Ce premier opus GameCube de la saga Zelda se caractérise par son habillage audacieux en cel-shading. Au-delà de ce choix de bon goût, il n'est pas rare d'entendre que The Wind Waker ne perturbe en rien les mécanismes classiques de ses prédécesseurs ou même du A-RPG (*) en général. Si cette remarque peut être justifiée, ce serait cependant trop vite faire l'impasse sur l'autre innovation majeure de ce titre : l'Océan.

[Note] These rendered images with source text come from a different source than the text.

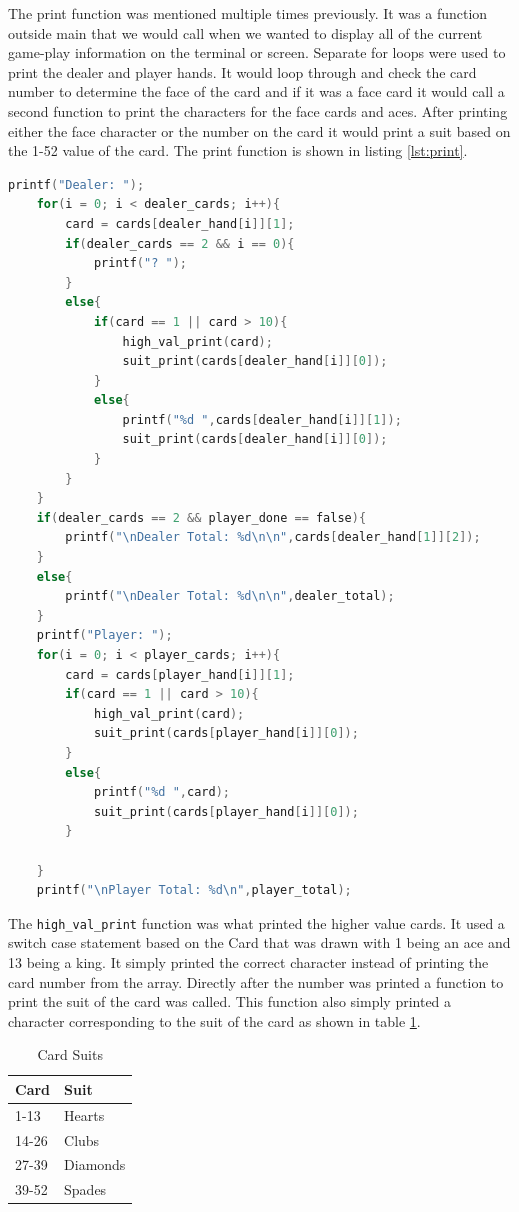 \documentclass[12pt]{article}
\begin{document}
The print function was mentioned multiple times previously. It was a function outside main that we would call when we wanted to display all of the current game-play information on the terminal or screen. Separate for loops were used to print the dealer and player hands. It would loop through and check the card number to determine the face of the card and if it was a face card it would call a second function to print the characters for the face cards and aces. After printing either the face character or the number on the card it would print a suit based on the 1-52 value of the card. The print function is shown in listing \ref{lst:print}.
\begin{lstlisting}[language = C, caption = Printing Function, label = {lst:print}]
printf("Dealer: ");
    for(i = 0; i < dealer_cards; i++){
        card = cards[dealer_hand[i]][1];
        if(dealer_cards == 2 && i == 0){
            printf("? ");
        }
        else{
            if(card == 1 || card > 10){
                high_val_print(card);
                suit_print(cards[dealer_hand[i]][0]);
            }
            else{
                printf("%d ",cards[dealer_hand[i]][1]);
                suit_print(cards[dealer_hand[i]][0]);
            }
        }  
    }
    if(dealer_cards == 2 && player_done == false){
        printf("\nDealer Total: %d\n\n",cards[dealer_hand[1]][2]);
    }
    else{
        printf("\nDealer Total: %d\n\n",dealer_total);
    }
    printf("Player: ");
    for(i = 0; i < player_cards; i++){
        card = cards[player_hand[i]][1];
        if(card == 1 || card > 10){
            high_val_print(card);
            suit_print(cards[player_hand[i]][0]);
        }
        else{
            printf("%d ",card);
            suit_print(cards[player_hand[i]][0]);
        }
        
    }
    printf("\nPlayer Total: %d\n",player_total);
\end{lstlisting}
The \texttt{high\_val\_print} function was what printed the higher value cards. It used a switch case statement based on the Card that was drawn with 1 being an ace and 13 being a king. It simply printed the correct character instead of printing the card number from the array. Directly after the number was printed a function to print the suit of the card was called. This function also simply printed a character corresponding to the suit of the card as shown in table \ref{tab:suit}.

\begin{table}[ht]
    \centering
    \begin{tabular}{|l|l|}
        \hline
        \textbf{Card} & \textbf{Suit} \\ \hline
        1-13 & Hearts \\ \hline
        14-26 & Clubs \\ \hline
        27-39 & Diamonds \\ \hline
        39-52 & Spades \\ \hline
    \end{tabular}
    \label{tab:suit}
    \caption{Card Suits}
\end{table}
\end{document}
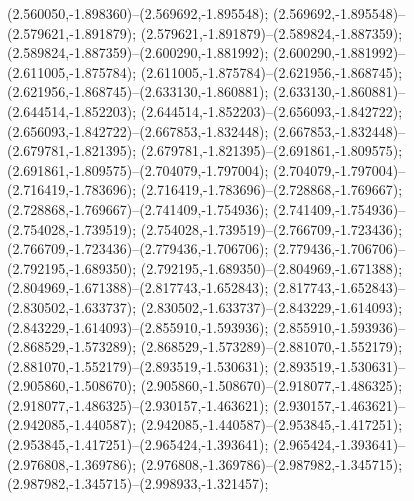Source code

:  (2.560050,-1.898360)--(2.569692,-1.895548);
 (2.569692,-1.895548)--(2.579621,-1.891879);
 (2.579621,-1.891879)--(2.589824,-1.887359);
 (2.589824,-1.887359)--(2.600290,-1.881992);
 (2.600290,-1.881992)--(2.611005,-1.875784);
 (2.611005,-1.875784)--(2.621956,-1.868745);
 (2.621956,-1.868745)--(2.633130,-1.860881);
 (2.633130,-1.860881)--(2.644514,-1.852203);
 (2.644514,-1.852203)--(2.656093,-1.842722);
 (2.656093,-1.842722)--(2.667853,-1.832448);
 (2.667853,-1.832448)--(2.679781,-1.821395);
 (2.679781,-1.821395)--(2.691861,-1.809575);
 (2.691861,-1.809575)--(2.704079,-1.797004);
 (2.704079,-1.797004)--(2.716419,-1.783696);
 (2.716419,-1.783696)--(2.728868,-1.769667);
 (2.728868,-1.769667)--(2.741409,-1.754936);
 (2.741409,-1.754936)--(2.754028,-1.739519);
 (2.754028,-1.739519)--(2.766709,-1.723436);
 (2.766709,-1.723436)--(2.779436,-1.706706);
 (2.779436,-1.706706)--(2.792195,-1.689350);
 (2.792195,-1.689350)--(2.804969,-1.671388);
 (2.804969,-1.671388)--(2.817743,-1.652843);
 (2.817743,-1.652843)--(2.830502,-1.633737);
 (2.830502,-1.633737)--(2.843229,-1.614093);
 (2.843229,-1.614093)--(2.855910,-1.593936);
 (2.855910,-1.593936)--(2.868529,-1.573289);
 (2.868529,-1.573289)--(2.881070,-1.552179);
 (2.881070,-1.552179)--(2.893519,-1.530631);
 (2.893519,-1.530631)--(2.905860,-1.508670);
 (2.905860,-1.508670)--(2.918077,-1.486325);
 (2.918077,-1.486325)--(2.930157,-1.463621);
 (2.930157,-1.463621)--(2.942085,-1.440587);
 (2.942085,-1.440587)--(2.953845,-1.417251);
 (2.953845,-1.417251)--(2.965424,-1.393641);
 (2.965424,-1.393641)--(2.976808,-1.369786);
 (2.976808,-1.369786)--(2.987982,-1.345715);
 (2.987982,-1.345715)--(2.998933,-1.321457);
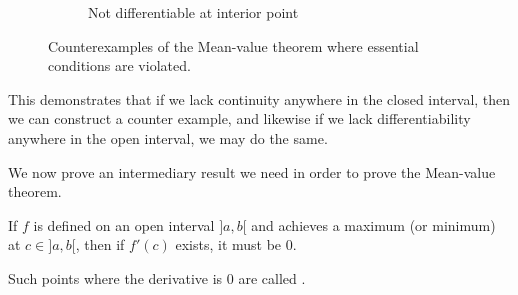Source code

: \begin{figure}
\begin{subfigure}{0.3\textwidth}
		\centering
		\caption{Not differentiable at interior point}
	\end{subfigure}
	\caption{Counterexamples of the Mean-value theorem where essential conditions are violated.}
	\label{lec4:meanvalcounter}
\end{figure}


This demonstrates that if we lack continuity anywhere in the closed interval, then we can construct a counter example, and likewise if we lack differentiability anywhere in the open interval, we may do the same.

We now prove an intermediary result we need in order to prove the Mean-value theorem.

\begin{lemma}\label{lec4:criticalpoint}
	If $f$ is defined on an open interval ${]{a, b}[}$ and achieves a maximum (or minimum) at $c \in {]{a, b}[}$, then if $f'(c)$ exists, it must be $0$.
\end{lemma}

\noindent
Such points where the derivative is $0$ are called .

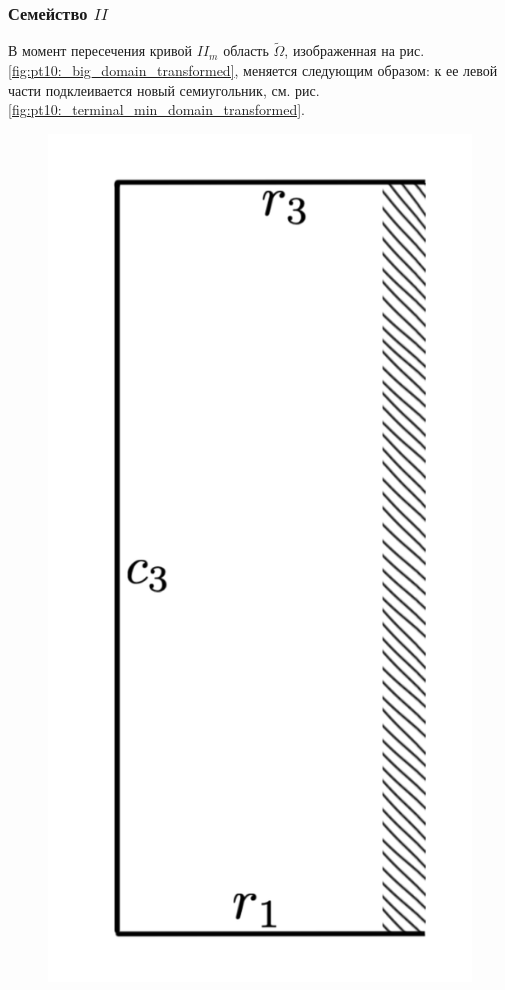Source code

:  \subsubsection{Семейство $II$}
 В момент пересечения кривой $II_m$ область $\widetilde{\Omega}$, изображенная на рис.     \ref{fig:pt10:_big_domain_transformed}, меняется следующим образом:
 к ее левой части подклеивается новый семиугольник, см. рис.     \ref{fig:pt10:_terminal_min_domain_transformed}.
 \begin{figure}[!htb]
\centering
\includegraphics[scale=0.12]{images/section3_circular/atoms/II/before/before_page_segment.pdf}

\end{figure}
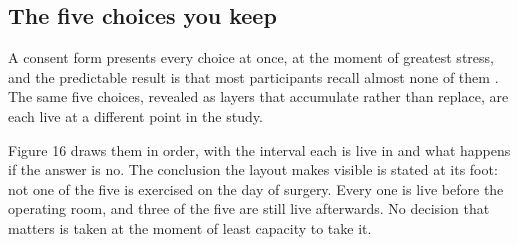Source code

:\vspace{-0.7cm}

\subsection{The five choices you keep}

A consent form presents every choice at once, at the moment of greatest stress,
and the predictable result is that most participants recall almost none of them
\cite{NCIConsent24, cfr050paiuni}. The same five choices, revealed as layers that
accumulate rather than replace, are each live at a different point in the study.

Figure 16 draws them in order, with the interval each is live in and what
happens if the answer is no. The conclusion the layout makes visible is stated
at its foot: not one of the five is exercised on the day of surgery. Every one
is live before the operating room, and three of the five are still live
afterwards. No decision that matters is taken at the moment of least capacity to
take it.

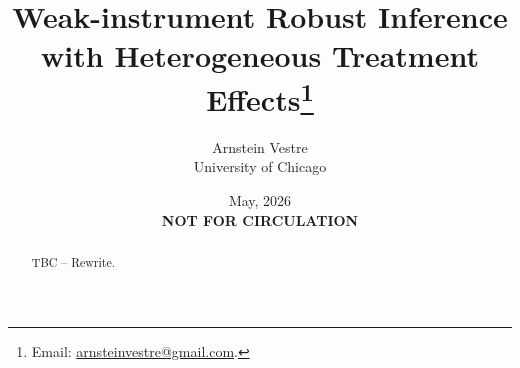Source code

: \documentclass[a4paper, article, english, oneside, unknownkeysallowed, 12pt]{memoir}
\title{
Weak-instrument Robust Inference with Heterogeneous Treatment Effects\thanks{Email: \href{mailto:arnsteinvestre@gmail.com}{arnsteinvestre@gmail.com}.}}
\author{
Arnstein Vestre \\[-4pt] 
{\small University of Chicago} \\
}
\date{May, 2026 \\[8pt] {\small\textbf{NOT FOR CIRCULATION}} \vspace{-22pt}
} %
\begin{document}
\maketitle


\begin{bibunit}

\begin{abstract}
\noindent
TBC -- Rewrite.


\end{abstract}



\clearpage


\clearpage


\clearpage


\clearpage


\clearpage



\clearpage


\clearpage

\putbib

\end{bibunit}

\clearpage

\begin{bibunit}


\appendix 
\renewcommand\thesection{\Alph{section}}
\renewcommand\thesubsubsection{\Alph{section}.\arabic{subsection}.\roman{subsubsection}}


\renewcommand\thesection{\Alph{section}}



\clearpage

\putbib

\end{bibunit}
\end{document}
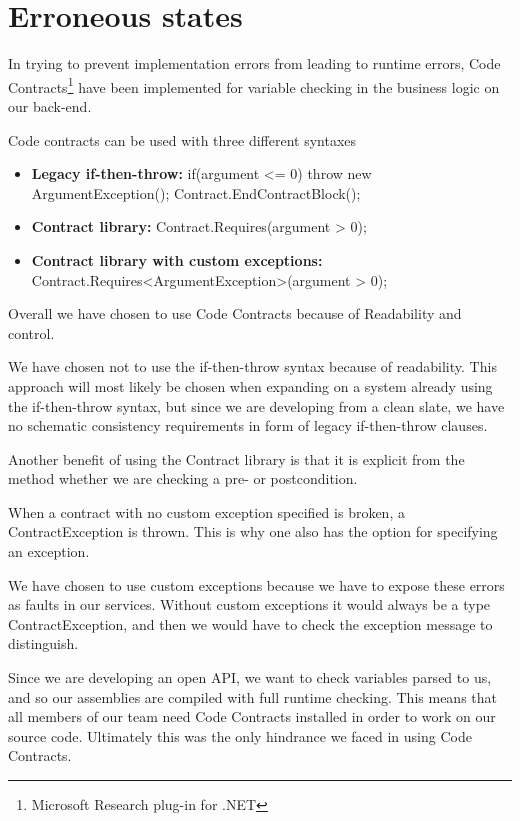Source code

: \documentclass[../report.tex]{subfiles}
\begin{document}
\section{Erroneous states}

In trying to prevent implementation errors from leading to runtime errors, Code Contracts\footnote{Microsoft Research plug-in for .NET} have been implemented for variable checking in the business logic on our back-end.

Code contracts can be used with three different syntaxes

\begin{itemize}
\item \textbf{Legacy if-then-throw:}
\subitem if(argument <= 0) throw new ArgumentException();  
\subitem Contract.EndContractBlock();

\item \textbf{Contract library:}
\subitem Contract.Requires(argument > 0);

\item \textbf{Contract library with custom exceptions:}
\subitem Contract.Requires<ArgumentException>(argument > 0);
\end{itemize}

Overall we have chosen to use Code Contracts because of Readability and control.

We have chosen not to use the if-then-throw syntax because of readability. This approach will most likely be chosen when expanding on a system already using the if-then-throw syntax, but since we are developing from a clean slate, we have no schematic consistency requirements in form of legacy if-then-throw clauses.

Another benefit of using the Contract library is that it is explicit from the method whether we are checking a pre- or postcondition.

When a contract with no custom exception specified is broken, a ContractException is thrown. This is why one also has the option for specifying an exception.

We have chosen to use custom exceptions because we have to expose these errors as faults in our services. Without custom exceptions it would always be a type ContractException, and then we would have to check the exception message to distinguish.

Since we are developing an open API, we want to check variables parsed to us, and so our assemblies are compiled with full runtime checking. This means that all members of our team need Code Contracts installed in order to work on our source code. Ultimately this was the only hindrance we faced in using Code Contracts.
\end{document}
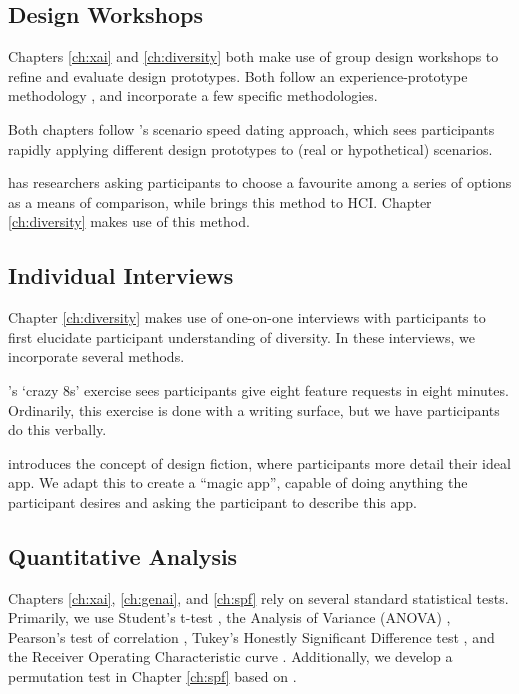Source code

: \subsection{Design Workshops}
Chapters \ref{ch:xai} and \ref{ch:diversity} both make use of group design workshops to refine and evaluate design prototypes. Both follow an experience-prototype methodology \cite{Buchenau_Suri_2000}, and incorporate a few specific methodologies.

Both chapters follow \textcite{Zimmerman_Forlizzi_2017}'s scenario speed dating approach, which sees participants rapidly applying different design prototypes to (real or hypothetical) scenarios.

\textcite{Gatian_1994} has researchers asking participants to choose a favourite among a series of options as a means of comparison, while \textcite{Griffiths_Johnson_Hartley_2007} brings this method to HCI. Chapter \ref{ch:diversity} makes use of this method.

\subsection{Individual Interviews}
Chapter \ref{ch:diversity} makes use of one-on-one interviews with participants to first elucidate participant understanding of diversity. In these interviews, we incorporate several methods.

\textcite{Knapp_Zeratzky_Kowitz_2016}'s `crazy 8s' exercise sees participants give eight feature requests in eight minutes. Ordinarily, this exercise is done with a writing surface, but we have participants do this verbally.

\textcite{blythe2014research} introduces the concept of design fiction, where participants more detail their ideal app. We adapt this to create a ``magic app'', capable of doing anything the participant desires and asking the participant to describe this app.

\subsection{Quantitative Analysis}
Chapters \ref{ch:xai}, \ref{ch:genai}, and \ref{ch:spf} rely on several standard statistical tests. Primarily, we use Student's t-test \cite{Mishra_Singh_Pandey_Mishra_Pandey_2019}, the Analysis of Variance (ANOVA) \cite{Mishra_Singh_Pandey_Mishra_Pandey_2019}, Pearson's test of correlation \cite{Schober_Boer_Schwarte_2018}, Tukey's Honestly Significant Difference test \cite{Kim_2015}, and the Receiver Operating Characteristic curve \cite{hanley1989receiver}. Additionally, we develop a permutation test in Chapter \ref{ch:spf} based on \textcite{good2013permutation}.

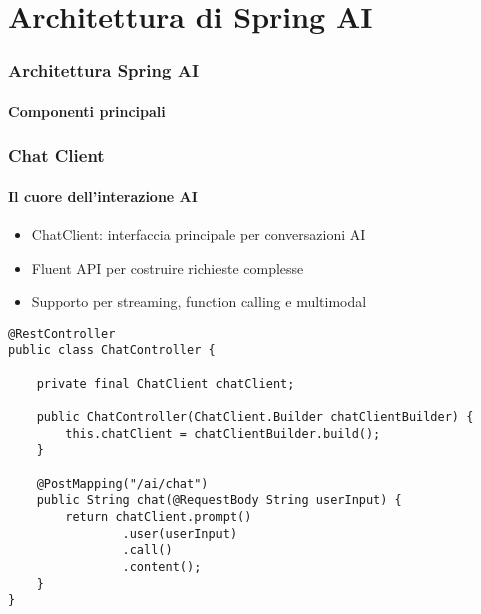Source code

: \section{Architettura di Spring AI} %
\label{sec:spring_ai_architecture}
%
\begin{frame}[t,fragile] \frametitle{Architettura Spring AI}
    \framesubtitle{Componenti principali}
    \vspace*{-10pt}
\end{frame}
%
%
\begin{frame}[t,fragile] \frametitle{Chat Client}
	{\small
		\framesubtitle{Il cuore dell'interazione AI}
		\begin{itemize}[leftmargin=10pt,align=right]
			\onslide<2->\item[\alert{\faHandORight}] \alert{ChatClient:} interfaccia principale per conversazioni AI
			\onslide<3->\item[\alert{\faHandORight}] \alert{Fluent API} per costruire richieste complesse
			\onslide<4->\item[\alert{\faHandORight}] Supporto per \alert{streaming}, \alert{function calling} e \alert{multimodal}
		\end{itemize}
		\vspace*{.3cm}
\begin{verbatim}
@RestController
public class ChatController {
    
    private final ChatClient chatClient;
    
    public ChatController(ChatClient.Builder chatClientBuilder) {
        this.chatClient = chatClientBuilder.build();
    }
    
    @PostMapping("/ai/chat")
    public String chat(@RequestBody String userInput) {
        return chatClient.prompt()
                .user(userInput)
                .call()
                .content();
    }
}
\end{verbatim}
	}
\end{frame}
%
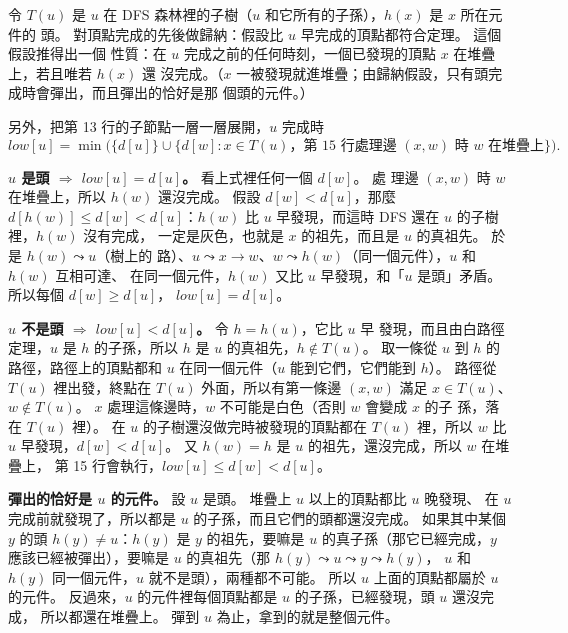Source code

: \begin{whybox}
令 $T(u)$ 是 $u$ 在 DFS 森林裡的子樹（$u$ 和它所有的子孫），$h(x)$ 是 $x$ 所在元件的
頭。 對頂點完成的先後做歸納：假設比 $u$ 早完成的頂點都符合定理。 這個假設推得出一個
性質：在 $u$ 完成之前的任何時刻，一個已發現的頂點 $x$ 在堆疊上，若且唯若 $h(x)$ 還
沒完成。（$x$ 一被發現就進堆疊；由歸納假設，只有頭完成時會彈出，而且彈出的恰好是那
個頭的元件。）

另外，把第 13 行的子節點一層一層展開，$u$ 完成時
\[
\mathit{low}[u] = \min\bigl(\{d[u]\} \cup \{d[w] : x \in T(u)，\text{第 15 行處理邊 } (x, w) \text{ 時 } w \text{ 在堆疊上}\}\bigr).
\]

\textbf{$u$ 是頭 $\Rightarrow$ $\mathit{low}[u] = d[u]$。} 看上式裡任何一個 $d[w]$。 處
理邊 $(x, w)$ 時 $w$ 在堆疊上，所以 $h(w)$ 還沒完成。 假設 $d[w] < d[u]$，那麼 $d[h(w)]
\le d[w] < d[u]$：$h(w)$ 比 $u$ 早發現，而這時 DFS 還在 $u$ 的子樹裡，$h(w)$ 沒有完成，
一定是灰色，也就是 $x$ 的祖先，而且是 $u$ 的真祖先。 於是 $h(w) \leadsto u$（樹上的
路）、$u \leadsto x \to w$、$w \leadsto h(w)$（同一個元件），$u$ 和 $h(w)$ 互相可達、
在同一個元件，$h(w)$ 又比 $u$ 早發現，和「$u$ 是頭」矛盾。 所以每個 $d[w] \ge d[u]$，
$\mathit{low}[u] = d[u]$。

\textbf{$u$ 不是頭 $\Rightarrow$ $\mathit{low}[u] < d[u]$。} 令 $h = h(u)$，它比 $u$ 早
發現，而且由白路徑定理，$u$ 是 $h$ 的子孫，所以 $h$ 是 $u$ 的真祖先，$h \notin T(u)$。
取一條從 $u$ 到 $h$ 的路徑，路徑上的頂點都和 $u$ 在同一個元件（$u$ 能到它們，它們能到
$h$）。 路徑從 $T(u)$ 裡出發，終點在 $T(u)$ 外面，所以有第一條邊 $(x, w)$ 滿足 $x \in
T(u)$、$w \notin T(u)$。 $x$ 處理這條邊時，$w$ 不可能是白色（否則 $w$ 會變成 $x$ 的子
孫，落在 $T(u)$ 裡）。 在 $u$ 的子樹還沒做完時被發現的頂點都在 $T(u)$ 裡，所以 $w$ 比
$u$ 早發現，$d[w] < d[u]$。 又 $h(w) = h$ 是 $u$ 的祖先，還沒完成，所以 $w$ 在堆疊上，
第 15 行會執行，$\mathit{low}[u] \le d[w] < d[u]$。

\textbf{彈出的恰好是 $u$ 的元件。} 設 $u$ 是頭。 堆疊上 $u$ 以上的頂點都比 $u$ 晚發現、
在 $u$ 完成前就發現了，所以都是 $u$ 的子孫，而且它們的頭都還沒完成。 如果其中某個
$y$ 的頭 $h(y) \ne u$：$h(y)$ 是 $y$ 的祖先，要嘛是 $u$ 的真子孫（那它已經完成，$y$
應該已經被彈出），要嘛是 $u$ 的真祖先（那 $h(y) \leadsto u \leadsto y \leadsto h(y)$，
$u$ 和 $h(y)$ 同一個元件，$u$ 就不是頭），兩種都不可能。 所以 $u$ 上面的頂點都屬於
$u$ 的元件。 反過來，$u$ 的元件裡每個頂點都是 $u$ 的子孫，已經發現，頭 $u$ 還沒完成，
所以都還在堆疊上。 彈到 $u$ 為止，拿到的就是整個元件。
\end{whybox}


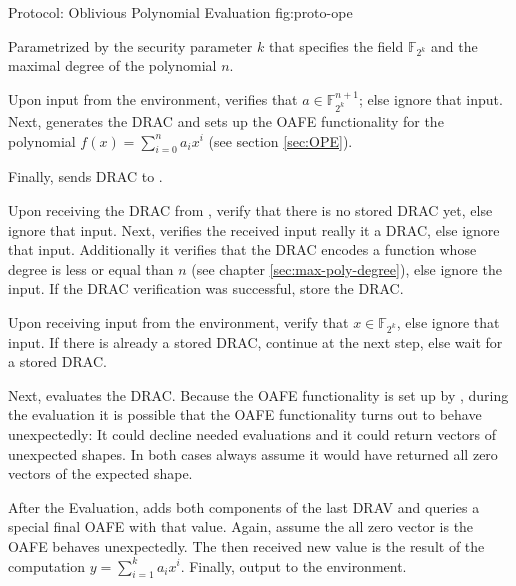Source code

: \begin{JWprotocol}%
  {\JWprotoSymOPE}%
  {Protocol: Oblivious Polynomial Evaluation}%
  {fig:proto-ope}


  Parametrized by the security parameter $k$ that specifies the field
  $\mathbb{F}_{2^k}$ and the maximal degree of the polynomial $n$.


  \begin{JWprotoSteps}

  \item Upon input  from the environment, \JWpOne{}
    verifies that $a \in \mathbb{F}_{2^k}^{n+1}$; else ignore that input. Next,
    \JWpOne{} generates the DRAC and sets up the OAFE functionality for the
    polynomial $f(x) = \sum_{i=0}^n a_ix^i$ (see section \ref{sec:OPE}).

  \item Finally, \JWpOne{} sends DRAC to \JWpTwo{}.

  \end{JWprotoSteps}



  \begin{JWprotoSteps}

  \item Upon receiving the DRAC from \JWpOne{}, verify that there is no stored
    DRAC yet, else ignore that input. Next, \JWpTwo{} verifies the received
    input really it a DRAC, else ignore that input. Additionally it verifies
    that the DRAC encodes a function whose degree is less or equal than $n$ (see
    chapter \ref{sec:max-poly-degree}), else ignore the input. If the DRAC
    verification was successful, store the DRAC.

  \item Upon receiving input  from the environment,
    verify that $x \in \mathbb{F}_{2^k}$, else ignore that input. If there is
    already a stored DRAC, continue at the next step, else wait for a stored
    DRAC.

  \item Next, \JWpTwo{} evaluates the DRAC. Because the OAFE functionality is
    set up by \JWpOne{}, during the evaluation it is possible that the OAFE
    functionality turns out to behave unexpectedly: It could decline needed
    evaluations and it could return vectors of unexpected shapes. In both cases
    always assume it would have returned all zero vectors of the expected shape.

  \item After the Evaluation, \JWpTwo{} adds both components of the last DRAV
    and queries a special final OAFE with that value. Again, assume the all zero
    vector is the OAFE behaves unexpectedly. The then received new value is the
    result of the computation $y = \sum_{i=1}^k a_ix^i$. Finally, output
     to the environment.

  \end{JWprotoSteps}

\end{JWprotocol}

Le temps d'un épisode, le joueur troque la jument Epona pour un petit navire du nom de Lion Rouge et interagit avec son nouvel environnement : un monde immergé, donc ouvert. Car contrairement au monde terrestre, les précipices, les cours d'eau, les montagnes ont cédé leur place à une étendue d'eau uniforme, comme un grand tapis bleu, sur lequel auraient été disséminés çà et là quelques îlots. En ce sens, le rapport à l'espace est ici bouleversé, car le joueur, dès le départ, peut aller n'importe où, presque n'importe quand (à part au début ou à certaines phases de jeu), quitte à devoir battre en retraite face à des forteresses ennemies trop équipées ou fuir des créatures marines. L'effet « couloir » (suivre des sentiers) est gommé. Les limites obligatoires au bon déroulement du jeu sont ici intégrées par le joueur et non plus par les artifices habituels qui endiguent l'exploration.
L'ordre du monde semble s'établir de lui-même et non plus par un créateur démiurge qui obstrue un passage parce que « ce n'est pas encore du jeu ». Le joueur étant ainsi rappelé à l'ordre le moins possible, jouit d'une plus grande liberté de mouvement et avec, d'une plus grande immersion.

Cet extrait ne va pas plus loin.